Tuesday, August 20, 2013

Forward to the Past: A Look to a Purpose - 

This home settles into the hillside to capture views without dominating its surroundings.
The Contours were starting a new chapter in their lives, retiring from California and wanting a place in the Virginia Piedmont where they could work; he could jam with his musician friends; they could entertain and be close yet visually separate from the neighboring communities, including nearby Roanoke; and their children had a commodious place to visit.
The existing early 1800s cabin on the property was inspirational, but not functional for their needs, recalls Peter LaBau, their regionally based architect. It wasn’t salvageable, “but did have exposed stone on the foundation and a rambling look with older and newer pieces joined, and that really moved them," he says.
“They wanted a central core, as the original cabin had been, with a voluminous feel inside and appendages working off of that. She also liked the idea of blending in more contemporary flavors so that it wasn’t just a period knock-off.”  Some of the new residents settling in the interior solution were a compartmentalization of spaces. His office is on the lower level and rather simple to accommodate his nocturnal work habits, and it is adjacent to his acoustically isolated music room. Her office and bedroom are directly above with breathtaking views of the Blue Ridge, owing to her love of day-lighted space. A berm separates the house visually from their nearest neighbor about a quarter of a mile away.

The house is situated on a modest plateau enlarged from the original hillside clearing. The approach is steep and winding, with the first element that comes into view being a stabilized outbuilding, which serves as much as a folly as a storage area, LaBau says. The drive ascends just beyond the house to an overlooking garage connected to the house via a pergola. The home’s footprint—including a modest landscaped yard (more of a 45-degree sloped rock garden)—takes up only a modest amount of the couple’s hillside forest acreage. Boulders and large rocks salvaged from the site became recreated outcroppings.

A rustic exterior with contemporary detailing hints at the comfortable and well-appointed interior amenities.
The building materials were also chosen to evoke a feeling of age and accumulation. The structure is timber with steel roof spans, and the look of structural stone is created from a cultured stone exterior finish that came in at $3 a foot. “This stuff gets better all the time,” LaBau extolled. “And we set it without grout so that it looks dry laid.”
The timber frame was pre-manufactured by Connor Homes, whose owner LaBau knew when he worked in New England. Shipping to Virginia added embodied waste energy, but otherwise the materials are sustainably harvested locally to the Connor factory. Their waste factor is 7 percent that of stick-built framing, the lumber is superb, and they deliver factory efficiency, LaBau explains.

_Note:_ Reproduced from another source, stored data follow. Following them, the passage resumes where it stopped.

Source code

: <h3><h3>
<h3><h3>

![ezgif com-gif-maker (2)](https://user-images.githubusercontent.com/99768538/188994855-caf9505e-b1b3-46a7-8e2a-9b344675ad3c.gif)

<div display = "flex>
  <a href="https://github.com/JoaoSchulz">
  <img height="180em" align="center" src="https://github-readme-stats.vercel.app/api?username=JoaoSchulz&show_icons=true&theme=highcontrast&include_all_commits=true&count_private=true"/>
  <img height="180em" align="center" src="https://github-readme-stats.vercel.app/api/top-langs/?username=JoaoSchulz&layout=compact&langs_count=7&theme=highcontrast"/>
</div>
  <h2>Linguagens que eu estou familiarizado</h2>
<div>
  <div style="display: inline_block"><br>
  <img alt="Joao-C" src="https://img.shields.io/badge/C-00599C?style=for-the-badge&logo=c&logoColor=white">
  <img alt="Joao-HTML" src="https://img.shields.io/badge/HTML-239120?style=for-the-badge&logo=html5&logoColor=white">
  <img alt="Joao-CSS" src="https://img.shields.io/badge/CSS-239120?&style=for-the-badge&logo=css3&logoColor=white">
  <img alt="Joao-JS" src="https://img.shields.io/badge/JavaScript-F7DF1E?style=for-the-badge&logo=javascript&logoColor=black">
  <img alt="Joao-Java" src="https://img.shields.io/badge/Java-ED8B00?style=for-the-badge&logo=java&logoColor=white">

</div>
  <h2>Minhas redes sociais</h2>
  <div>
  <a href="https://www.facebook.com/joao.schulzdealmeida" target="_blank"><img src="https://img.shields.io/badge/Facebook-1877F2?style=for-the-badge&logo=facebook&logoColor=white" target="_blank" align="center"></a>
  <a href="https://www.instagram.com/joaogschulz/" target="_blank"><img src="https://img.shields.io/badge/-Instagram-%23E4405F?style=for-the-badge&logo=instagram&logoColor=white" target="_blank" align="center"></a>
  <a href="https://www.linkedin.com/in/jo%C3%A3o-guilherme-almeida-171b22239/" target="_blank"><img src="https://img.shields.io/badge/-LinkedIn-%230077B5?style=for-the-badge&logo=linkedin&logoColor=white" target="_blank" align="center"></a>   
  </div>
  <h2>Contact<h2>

Another major factor in making the home appear as if it had evolved over generations was the look of the exterior siding. “When Erin first came to me, she brought photographs of Western structures with the once-painted-now-faded look, which they really wanted,” LaBau says. “And it was totally fortuitous that a cold e-mail came to me soon after from Harvest Timber Specialty Products,” (which now works locally through the Eastern Seaboard distributor WT Fary Brothers, LLC out of Gloucester, VA).

“I wanted to use reclaimed materials on the cladding. But for an exterior application, I was really reluctant to use something that wouldn’t last. “The siding from Harvest Timber Specialty Products, though, is harvested from beetle-killed trees, which they cut before it has deteriorated. So instead of fueling the massive forest fires we’ve been seeing out West, this timber sequesters that accumulated carbon. They mill it and give it a textured surface and treat it so that the wood can be re-coated in the future and will last for many years. We chose three different colors for each of the separate building sections to achieve the look the client wanted.”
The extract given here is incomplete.